The acquisition protocol of the multiparametric MRI (including T1 + C, and T2WI) used across all institutions and the MR scanner parameters are described in Additional file
1: eAppendix 1 and Additional file
1: Table S1. All of the MRIs were normalized to obtain a standard normal distribution of image intensities using the N4ITK Bias Correction code. The 3D regions of interest (ROIs) in the breast intratumoral area and the peritumoral area (10-mm extension outward of the tumor parenchyma) were semi-automatically segmented using the 3D Slicer software (
https://www.slicer.org/, version 4.10.2) [
14]. The 3D regions of intra- and peritumoral (DICOM format) were transferred to the SlicerRadiomics code, a texture extraction platform based on the python package “PyRadiomics” [
15]. For each patient, 3,452 quantitative radiomic features (863 features from each ROI in each sequence, including 12 diagnostic features, 107 original features, and 744 wavelet features) were extracted to analyze shape, size, intensity, morphology, and texture. Besides diagnostic features, the remaining radiomic features were categorized into seven groups: shape descriptors, first-order statistics, gray-level co-occurrence matrix (GLCM), gray-level size zone matrix (GLSZM), gray-level run-length matrix (GLRLM), gray-level dependence matrix (GLDM), and neighboring gray tone difference matrix (NGTDM). More details regarding the radiomic feature extraction are described in Additional file
1: eAppendix 2.
RDeepNet model building and validation
The Cox proportional hazards deep neural network, DeepSurv [
8], was applied to construct the RDeepNet model for predicting individual recurrence risk. The network took 3,452 radiomic features as input for each patient. For the recurrence risk, the RDeepNet score was calculated with a single output node based on the negative log-partial likelihood function. The RFS predicted from the RDeepNet model was then assessed in the validation cohort and the testing cohort, respectively. More details about the network were described previously [
8].
Radiomic features varied among patients with different responses and after neoadjuvant chemotherapy
In total, 127 (52%) of the 244 patients from the testing cohort had radiomic features from before and after neoadjuvant chemotherapy, of which 72 (57%) patients were evaluated as responsive (complete response + partial response) to the therapeutic, with the standard of Response Evaluation Criteria in Solis Tumors (RECIST). The other 55 (43%) patients were defined as unresponsive (stable disease + progressive disease). The differential therapy-related radiomic features between responsive and unresponsive patients or before and after neoadjuvant chemotherapy were identified using the limma package, t test and paired samples t test, respectively. The heatmaps of the differentially expressed radiomic features were obtained with the R package pheatmap. The correlation matrix maps of the radiomic features extracted from intratumoral region were performed with the R package ggplots and RColorBrewer.

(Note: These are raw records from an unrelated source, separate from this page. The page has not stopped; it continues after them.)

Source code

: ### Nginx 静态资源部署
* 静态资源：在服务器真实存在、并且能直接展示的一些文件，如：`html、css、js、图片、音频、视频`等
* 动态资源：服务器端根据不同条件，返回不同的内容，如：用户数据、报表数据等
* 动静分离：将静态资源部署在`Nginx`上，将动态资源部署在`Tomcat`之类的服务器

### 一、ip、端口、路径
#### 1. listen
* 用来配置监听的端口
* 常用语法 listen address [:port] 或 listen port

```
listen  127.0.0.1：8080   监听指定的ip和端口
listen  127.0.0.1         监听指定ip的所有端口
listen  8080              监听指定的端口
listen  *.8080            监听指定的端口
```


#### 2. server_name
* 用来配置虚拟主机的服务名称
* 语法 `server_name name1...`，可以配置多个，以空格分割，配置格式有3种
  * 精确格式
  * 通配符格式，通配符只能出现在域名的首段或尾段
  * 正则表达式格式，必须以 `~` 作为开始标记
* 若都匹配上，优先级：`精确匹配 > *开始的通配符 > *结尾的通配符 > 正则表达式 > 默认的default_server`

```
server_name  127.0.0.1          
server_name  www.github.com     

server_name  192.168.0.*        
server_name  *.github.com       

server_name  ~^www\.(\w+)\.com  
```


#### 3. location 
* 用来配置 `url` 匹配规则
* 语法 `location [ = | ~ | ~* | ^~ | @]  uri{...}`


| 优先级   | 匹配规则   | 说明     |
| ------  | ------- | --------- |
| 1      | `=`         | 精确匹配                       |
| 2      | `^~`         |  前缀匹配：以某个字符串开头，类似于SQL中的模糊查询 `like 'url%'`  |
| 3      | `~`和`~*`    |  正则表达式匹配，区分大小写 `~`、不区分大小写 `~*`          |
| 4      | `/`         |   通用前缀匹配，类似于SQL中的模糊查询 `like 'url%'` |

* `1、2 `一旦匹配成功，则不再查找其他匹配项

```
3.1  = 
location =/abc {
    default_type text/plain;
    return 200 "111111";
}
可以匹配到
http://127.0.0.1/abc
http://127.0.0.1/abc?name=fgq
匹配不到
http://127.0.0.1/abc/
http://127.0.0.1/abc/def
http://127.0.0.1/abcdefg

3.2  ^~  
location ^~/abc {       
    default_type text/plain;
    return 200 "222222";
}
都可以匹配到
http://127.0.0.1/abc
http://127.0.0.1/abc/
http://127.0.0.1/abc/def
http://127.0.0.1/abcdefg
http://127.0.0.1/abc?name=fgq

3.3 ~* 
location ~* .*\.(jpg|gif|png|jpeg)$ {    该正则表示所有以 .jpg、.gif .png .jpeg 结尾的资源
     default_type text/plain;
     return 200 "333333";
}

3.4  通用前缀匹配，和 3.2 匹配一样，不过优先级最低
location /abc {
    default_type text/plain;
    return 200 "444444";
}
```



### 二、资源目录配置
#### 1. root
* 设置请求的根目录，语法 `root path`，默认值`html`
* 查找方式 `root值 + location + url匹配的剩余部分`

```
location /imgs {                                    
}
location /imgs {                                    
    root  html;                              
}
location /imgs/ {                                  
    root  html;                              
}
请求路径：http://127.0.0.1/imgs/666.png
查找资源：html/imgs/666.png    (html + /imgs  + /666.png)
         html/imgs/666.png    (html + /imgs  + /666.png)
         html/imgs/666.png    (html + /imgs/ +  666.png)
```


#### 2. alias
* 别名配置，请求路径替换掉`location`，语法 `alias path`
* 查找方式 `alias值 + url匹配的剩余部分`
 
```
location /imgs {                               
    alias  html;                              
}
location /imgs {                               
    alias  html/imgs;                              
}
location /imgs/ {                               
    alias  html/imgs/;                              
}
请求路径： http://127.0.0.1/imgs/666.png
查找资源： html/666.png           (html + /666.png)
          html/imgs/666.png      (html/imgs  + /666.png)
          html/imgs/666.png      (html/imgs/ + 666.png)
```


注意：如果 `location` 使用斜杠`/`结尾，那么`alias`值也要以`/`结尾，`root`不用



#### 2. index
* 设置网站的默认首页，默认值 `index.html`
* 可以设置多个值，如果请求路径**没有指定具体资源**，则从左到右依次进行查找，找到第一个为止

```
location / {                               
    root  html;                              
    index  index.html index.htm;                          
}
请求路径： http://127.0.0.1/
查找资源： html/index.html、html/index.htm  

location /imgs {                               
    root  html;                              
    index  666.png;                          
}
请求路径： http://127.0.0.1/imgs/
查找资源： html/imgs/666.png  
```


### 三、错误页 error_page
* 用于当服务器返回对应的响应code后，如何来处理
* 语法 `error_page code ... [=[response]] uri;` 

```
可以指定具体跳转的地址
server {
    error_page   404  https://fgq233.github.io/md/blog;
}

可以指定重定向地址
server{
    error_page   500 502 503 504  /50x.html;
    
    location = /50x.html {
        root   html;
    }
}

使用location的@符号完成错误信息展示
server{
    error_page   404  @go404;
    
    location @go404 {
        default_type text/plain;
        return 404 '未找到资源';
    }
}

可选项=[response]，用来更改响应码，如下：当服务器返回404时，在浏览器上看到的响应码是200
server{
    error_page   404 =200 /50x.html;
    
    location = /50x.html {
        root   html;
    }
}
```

Exploration of the molecular mechanisms of radiomics
To explore the related biological mechanisms of radiomics, we performed RNA-seq for 92 patients from the training cohort. Additional file
1: Table S2 shows the clinicopathological characteristics of these patients. The compared files were downloaded from
https://www.ensembl.org/index.html and annotated with Perl software according to the ensemble ID of sequencing results. Next, the gene length was compared through the Gencode27 database on the basis of the counts data. Then, the counts data were converted into TPM data, and the lncRNAs were distinguished in accordance with the Ensembl database.
The t test and limma package were used to identify differentially expressed genes between high- and low-risk patients according to the RDeepNet score. Then, the proportion of the tumor immune microenvironment were quantified in the 92 patients with the ssGSEA algorithm, which were used for highly sensitive and specific discrimination of 28 human immune cell phenotypes, including B cells, T cells, natural killer cells, macrophages, dendritic cells, and myeloid subsets. Spearman’s rank correlation analysis and limma package were used between high- and low-risk patients to further explore the association between radiomics and the tumor immune microenvironment.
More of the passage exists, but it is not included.